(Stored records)
_ _ _
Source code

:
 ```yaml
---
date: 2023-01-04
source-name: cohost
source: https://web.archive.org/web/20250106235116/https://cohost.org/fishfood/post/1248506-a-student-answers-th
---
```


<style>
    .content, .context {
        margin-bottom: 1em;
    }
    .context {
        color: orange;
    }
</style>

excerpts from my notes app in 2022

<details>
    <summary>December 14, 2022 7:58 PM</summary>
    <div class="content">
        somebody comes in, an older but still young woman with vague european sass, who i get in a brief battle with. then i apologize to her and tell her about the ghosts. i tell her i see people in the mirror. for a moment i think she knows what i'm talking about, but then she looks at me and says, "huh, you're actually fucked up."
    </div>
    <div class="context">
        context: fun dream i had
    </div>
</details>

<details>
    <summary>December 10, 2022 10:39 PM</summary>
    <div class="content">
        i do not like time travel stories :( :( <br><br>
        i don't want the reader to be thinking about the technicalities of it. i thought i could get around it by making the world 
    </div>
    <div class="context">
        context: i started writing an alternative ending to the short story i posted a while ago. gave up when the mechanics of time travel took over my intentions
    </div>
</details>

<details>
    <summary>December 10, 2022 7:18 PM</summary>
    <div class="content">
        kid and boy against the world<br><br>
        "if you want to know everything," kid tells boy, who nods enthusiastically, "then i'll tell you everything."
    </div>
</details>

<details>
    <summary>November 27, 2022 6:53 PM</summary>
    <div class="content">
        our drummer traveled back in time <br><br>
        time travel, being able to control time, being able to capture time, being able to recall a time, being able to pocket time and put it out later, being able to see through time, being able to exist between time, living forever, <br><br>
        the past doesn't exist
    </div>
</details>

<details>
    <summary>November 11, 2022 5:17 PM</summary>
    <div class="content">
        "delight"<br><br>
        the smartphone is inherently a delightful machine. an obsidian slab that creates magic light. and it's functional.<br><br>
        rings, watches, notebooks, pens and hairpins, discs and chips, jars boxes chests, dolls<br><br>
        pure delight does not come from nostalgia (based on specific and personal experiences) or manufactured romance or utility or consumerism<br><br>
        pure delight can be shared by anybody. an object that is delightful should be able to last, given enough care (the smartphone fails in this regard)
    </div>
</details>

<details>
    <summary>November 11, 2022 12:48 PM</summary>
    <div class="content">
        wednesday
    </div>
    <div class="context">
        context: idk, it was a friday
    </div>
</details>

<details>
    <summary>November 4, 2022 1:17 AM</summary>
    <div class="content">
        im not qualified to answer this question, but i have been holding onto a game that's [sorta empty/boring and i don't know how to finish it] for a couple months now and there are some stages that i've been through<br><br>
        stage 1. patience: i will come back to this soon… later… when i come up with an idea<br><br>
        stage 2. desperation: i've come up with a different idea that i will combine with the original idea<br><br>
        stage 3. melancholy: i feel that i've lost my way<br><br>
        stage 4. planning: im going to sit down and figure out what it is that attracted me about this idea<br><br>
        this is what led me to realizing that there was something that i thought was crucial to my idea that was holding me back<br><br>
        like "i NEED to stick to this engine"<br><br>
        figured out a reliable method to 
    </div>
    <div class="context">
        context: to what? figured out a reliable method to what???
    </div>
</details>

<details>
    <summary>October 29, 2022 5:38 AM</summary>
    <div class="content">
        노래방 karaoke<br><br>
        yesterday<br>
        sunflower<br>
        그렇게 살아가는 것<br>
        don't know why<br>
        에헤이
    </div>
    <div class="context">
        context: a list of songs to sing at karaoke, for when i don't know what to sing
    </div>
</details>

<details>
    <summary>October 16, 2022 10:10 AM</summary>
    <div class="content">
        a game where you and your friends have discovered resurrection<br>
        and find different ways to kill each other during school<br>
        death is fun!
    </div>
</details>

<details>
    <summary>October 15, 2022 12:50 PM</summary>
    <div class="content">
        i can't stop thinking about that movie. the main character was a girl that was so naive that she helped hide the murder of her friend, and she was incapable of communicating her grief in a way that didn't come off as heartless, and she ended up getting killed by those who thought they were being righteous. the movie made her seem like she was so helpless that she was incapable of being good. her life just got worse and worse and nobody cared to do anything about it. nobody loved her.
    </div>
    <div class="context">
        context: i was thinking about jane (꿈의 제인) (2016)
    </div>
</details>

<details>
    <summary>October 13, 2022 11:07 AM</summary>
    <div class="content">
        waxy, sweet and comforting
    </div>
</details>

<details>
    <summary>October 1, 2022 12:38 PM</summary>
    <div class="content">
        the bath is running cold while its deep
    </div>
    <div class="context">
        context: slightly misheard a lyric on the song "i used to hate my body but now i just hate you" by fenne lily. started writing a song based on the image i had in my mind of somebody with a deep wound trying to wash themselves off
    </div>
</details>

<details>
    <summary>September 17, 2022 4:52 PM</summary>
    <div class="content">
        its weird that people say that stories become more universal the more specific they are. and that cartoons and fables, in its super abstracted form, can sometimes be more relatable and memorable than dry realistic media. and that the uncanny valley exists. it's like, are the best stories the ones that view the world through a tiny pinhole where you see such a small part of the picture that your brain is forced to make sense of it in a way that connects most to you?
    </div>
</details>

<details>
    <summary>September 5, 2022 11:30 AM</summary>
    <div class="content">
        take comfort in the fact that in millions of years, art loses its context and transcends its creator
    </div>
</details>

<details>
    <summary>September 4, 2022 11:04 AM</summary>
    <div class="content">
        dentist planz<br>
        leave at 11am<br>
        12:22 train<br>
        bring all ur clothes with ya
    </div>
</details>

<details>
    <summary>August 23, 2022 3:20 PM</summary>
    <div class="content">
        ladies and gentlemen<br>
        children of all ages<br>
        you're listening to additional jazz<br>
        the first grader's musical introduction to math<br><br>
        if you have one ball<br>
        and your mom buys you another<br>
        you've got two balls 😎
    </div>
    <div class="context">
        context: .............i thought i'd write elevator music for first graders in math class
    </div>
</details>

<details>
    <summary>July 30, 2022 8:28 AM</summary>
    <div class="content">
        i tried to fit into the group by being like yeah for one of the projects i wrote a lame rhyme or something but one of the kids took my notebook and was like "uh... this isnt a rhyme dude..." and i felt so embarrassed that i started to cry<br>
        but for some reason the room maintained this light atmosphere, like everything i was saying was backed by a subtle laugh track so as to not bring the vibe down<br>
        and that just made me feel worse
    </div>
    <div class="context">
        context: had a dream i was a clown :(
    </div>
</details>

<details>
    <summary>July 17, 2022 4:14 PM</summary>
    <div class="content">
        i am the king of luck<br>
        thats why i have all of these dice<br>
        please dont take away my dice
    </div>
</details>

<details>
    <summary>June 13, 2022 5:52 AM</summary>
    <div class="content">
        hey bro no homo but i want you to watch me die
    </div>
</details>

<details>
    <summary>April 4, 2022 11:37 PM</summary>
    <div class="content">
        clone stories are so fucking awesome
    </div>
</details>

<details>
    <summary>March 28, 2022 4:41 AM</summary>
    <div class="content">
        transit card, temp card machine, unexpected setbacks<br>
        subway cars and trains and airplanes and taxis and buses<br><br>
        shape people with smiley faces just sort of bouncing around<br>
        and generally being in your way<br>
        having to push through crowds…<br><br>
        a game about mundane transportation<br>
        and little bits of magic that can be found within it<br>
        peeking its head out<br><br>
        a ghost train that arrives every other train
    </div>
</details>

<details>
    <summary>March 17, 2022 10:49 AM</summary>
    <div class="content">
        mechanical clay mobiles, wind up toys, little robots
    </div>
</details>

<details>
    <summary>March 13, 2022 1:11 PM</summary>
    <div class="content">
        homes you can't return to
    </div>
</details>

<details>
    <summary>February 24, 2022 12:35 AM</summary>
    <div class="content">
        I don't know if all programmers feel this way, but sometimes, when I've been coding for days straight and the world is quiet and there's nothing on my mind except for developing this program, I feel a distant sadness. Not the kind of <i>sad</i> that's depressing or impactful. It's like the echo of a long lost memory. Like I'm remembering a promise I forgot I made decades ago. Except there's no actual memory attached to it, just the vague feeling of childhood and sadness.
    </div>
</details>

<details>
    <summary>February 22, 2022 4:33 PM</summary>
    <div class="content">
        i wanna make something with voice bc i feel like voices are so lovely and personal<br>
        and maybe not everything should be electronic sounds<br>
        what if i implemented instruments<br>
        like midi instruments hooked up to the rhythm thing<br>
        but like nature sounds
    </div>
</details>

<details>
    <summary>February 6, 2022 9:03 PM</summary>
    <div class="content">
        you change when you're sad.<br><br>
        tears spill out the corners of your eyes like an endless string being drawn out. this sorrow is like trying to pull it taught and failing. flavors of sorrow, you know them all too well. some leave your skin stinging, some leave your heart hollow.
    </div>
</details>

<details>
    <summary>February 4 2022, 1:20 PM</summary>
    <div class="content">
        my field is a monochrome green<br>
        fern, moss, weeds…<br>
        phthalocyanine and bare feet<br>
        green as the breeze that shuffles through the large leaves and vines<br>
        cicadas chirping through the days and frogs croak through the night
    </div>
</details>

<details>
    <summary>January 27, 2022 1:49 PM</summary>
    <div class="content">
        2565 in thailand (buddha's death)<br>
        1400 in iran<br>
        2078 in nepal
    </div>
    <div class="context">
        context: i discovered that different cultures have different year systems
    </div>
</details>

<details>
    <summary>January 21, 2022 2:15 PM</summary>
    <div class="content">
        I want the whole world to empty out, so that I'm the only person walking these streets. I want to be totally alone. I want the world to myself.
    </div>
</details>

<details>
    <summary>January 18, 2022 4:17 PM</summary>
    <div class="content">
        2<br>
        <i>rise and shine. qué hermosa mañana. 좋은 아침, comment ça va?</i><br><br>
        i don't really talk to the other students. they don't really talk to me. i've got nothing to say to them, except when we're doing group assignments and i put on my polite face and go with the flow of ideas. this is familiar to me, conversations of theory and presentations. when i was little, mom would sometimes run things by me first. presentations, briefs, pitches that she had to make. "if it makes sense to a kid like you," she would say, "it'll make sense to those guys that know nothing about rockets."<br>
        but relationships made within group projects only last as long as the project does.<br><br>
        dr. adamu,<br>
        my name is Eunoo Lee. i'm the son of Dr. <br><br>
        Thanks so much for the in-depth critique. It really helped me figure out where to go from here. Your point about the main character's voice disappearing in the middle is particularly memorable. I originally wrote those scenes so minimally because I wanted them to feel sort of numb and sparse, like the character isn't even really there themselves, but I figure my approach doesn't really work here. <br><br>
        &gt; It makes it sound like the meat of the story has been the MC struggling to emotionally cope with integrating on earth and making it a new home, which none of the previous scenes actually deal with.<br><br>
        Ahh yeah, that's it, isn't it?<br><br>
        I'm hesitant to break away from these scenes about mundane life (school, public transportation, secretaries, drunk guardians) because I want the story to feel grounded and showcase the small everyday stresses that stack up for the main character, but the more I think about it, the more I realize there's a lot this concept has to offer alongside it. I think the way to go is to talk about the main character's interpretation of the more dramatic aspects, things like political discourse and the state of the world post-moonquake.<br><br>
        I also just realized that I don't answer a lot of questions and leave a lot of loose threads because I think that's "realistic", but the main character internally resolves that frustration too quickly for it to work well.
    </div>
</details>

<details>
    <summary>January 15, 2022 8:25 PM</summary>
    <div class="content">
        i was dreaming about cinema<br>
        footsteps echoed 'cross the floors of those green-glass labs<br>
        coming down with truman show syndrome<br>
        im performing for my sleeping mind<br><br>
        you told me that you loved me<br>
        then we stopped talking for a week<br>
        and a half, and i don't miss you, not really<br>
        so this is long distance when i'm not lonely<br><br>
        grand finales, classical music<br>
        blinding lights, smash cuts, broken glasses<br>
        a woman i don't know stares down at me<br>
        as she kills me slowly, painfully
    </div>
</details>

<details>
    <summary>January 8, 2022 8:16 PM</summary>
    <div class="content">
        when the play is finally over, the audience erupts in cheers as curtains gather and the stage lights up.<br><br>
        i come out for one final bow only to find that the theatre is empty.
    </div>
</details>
_ _ _
• _WHAT THE TASK ASKS_
Every line above that holds "been" should be copied out.

• _ANSWER AREA_
        im not qualified to answer this question, but i have been holding onto a game that's [sorta empty/boring and i don't know how to finish it] for a couple months now and there are some stages that i've been through<br><br>
        I don't know if all programmers feel this way, but sometimes, when I've been coding for days straight and the world is quiet and there's nothing on my mind except for developing this program, I feel a distant sadness. Not the kind of <i>sad</i> that's depressing or impactful. It's like the echo of a long lost memory. Like I'm remembering a promise I forgot I made decades ago. Except there's no actual memory attached to it, just the vague feeling of childhood and sadness.
        &gt; It makes it sound like the meat of the story has been the MC struggling to emotionally cope with integrating on earth and making it a new home, which none of the previous scenes actually deal with.<br><br>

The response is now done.